If I was Paula Abdul and you tried to serve me sushi on a naked male body, I'd get up and leave too. If I was in a focus group and you wasted my time showing what was obviously a ridiculous show (with frontal male nudity, no less, including a talking penis), I'd be annoyed too.

Yes, someone gets naked here, though no word on whether it was really Cohen. But I hope it goes without saying it's the opposite of sexy.

Part of the problem is that the filmmakers, and Cohen, squandered any sense of surprise by generating all those headlines while making the movie, and then commencing with last month's non-stop blitz of stunts and other publicity, including an avalanche of commercials and promotional clips.

By now, we've all seen or read about almost every scene and almost every joke in the movie. It's the anti-Susan Boyle effect where you go into the theater pretty much knowing exactly what you'll get.

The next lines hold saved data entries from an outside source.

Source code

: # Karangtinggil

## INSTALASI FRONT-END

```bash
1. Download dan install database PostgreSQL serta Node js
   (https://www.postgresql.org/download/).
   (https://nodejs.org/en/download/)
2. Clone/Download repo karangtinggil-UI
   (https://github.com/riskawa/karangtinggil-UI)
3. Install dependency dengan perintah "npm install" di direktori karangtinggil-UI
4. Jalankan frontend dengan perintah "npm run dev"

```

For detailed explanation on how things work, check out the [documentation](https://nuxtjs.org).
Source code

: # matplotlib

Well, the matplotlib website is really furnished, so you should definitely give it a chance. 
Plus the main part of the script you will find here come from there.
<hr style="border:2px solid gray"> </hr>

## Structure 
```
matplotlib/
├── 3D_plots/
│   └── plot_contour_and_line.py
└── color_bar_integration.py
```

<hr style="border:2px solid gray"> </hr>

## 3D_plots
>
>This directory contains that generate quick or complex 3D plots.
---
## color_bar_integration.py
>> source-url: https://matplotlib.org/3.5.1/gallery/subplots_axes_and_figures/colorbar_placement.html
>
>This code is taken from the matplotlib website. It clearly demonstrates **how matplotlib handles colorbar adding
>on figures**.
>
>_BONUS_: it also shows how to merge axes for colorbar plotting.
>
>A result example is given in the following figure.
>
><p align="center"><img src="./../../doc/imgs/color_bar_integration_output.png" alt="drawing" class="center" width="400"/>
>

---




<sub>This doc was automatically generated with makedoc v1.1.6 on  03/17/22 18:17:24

The film's other big flaw? It sounds crazy to say this, but I wished I learned something real about "Brüno". I was disappointed the film, and Cohen, never took him even remotely seriously. The character was kept entirely on the level of a Saturday Night Live sketch — and 90 minutes is an awfully long sketch.

Back to the film's alleged homophobia. Two months ago, when GLAAD and others expressed concern about several scenes, Cohen and the filmmakers reportedly made some cuts. And a representative from GLAAD told me that The New York Times and other media outlets had over-emphasized their complaints, trying to create a "controversy" where one didn't really exist.

In any event, I didn't see anything homophobic in the final film. Sure, there are a couple of tasteless jokes — and they have nothing whatsoever to do with "exposing homophobia." But if they were funny, I didn't care, and when they weren't, it was impossible to feel offended given the nature of the movie, and the fact that this is 2009.

And "Brüno" himself? It's literally impossible for me to imagine how any sentient person couldn't see him for the outrageous, over-the-top satire he is (and if someone didn't, they're way beyond the reach of a mere movie anyway).

If you want a good laugh or two, go see it "Brüno". And while you're at it, take another look of that clip of Susan Boyle on Britain's Got Talent. You'll be almost exactly as entertained.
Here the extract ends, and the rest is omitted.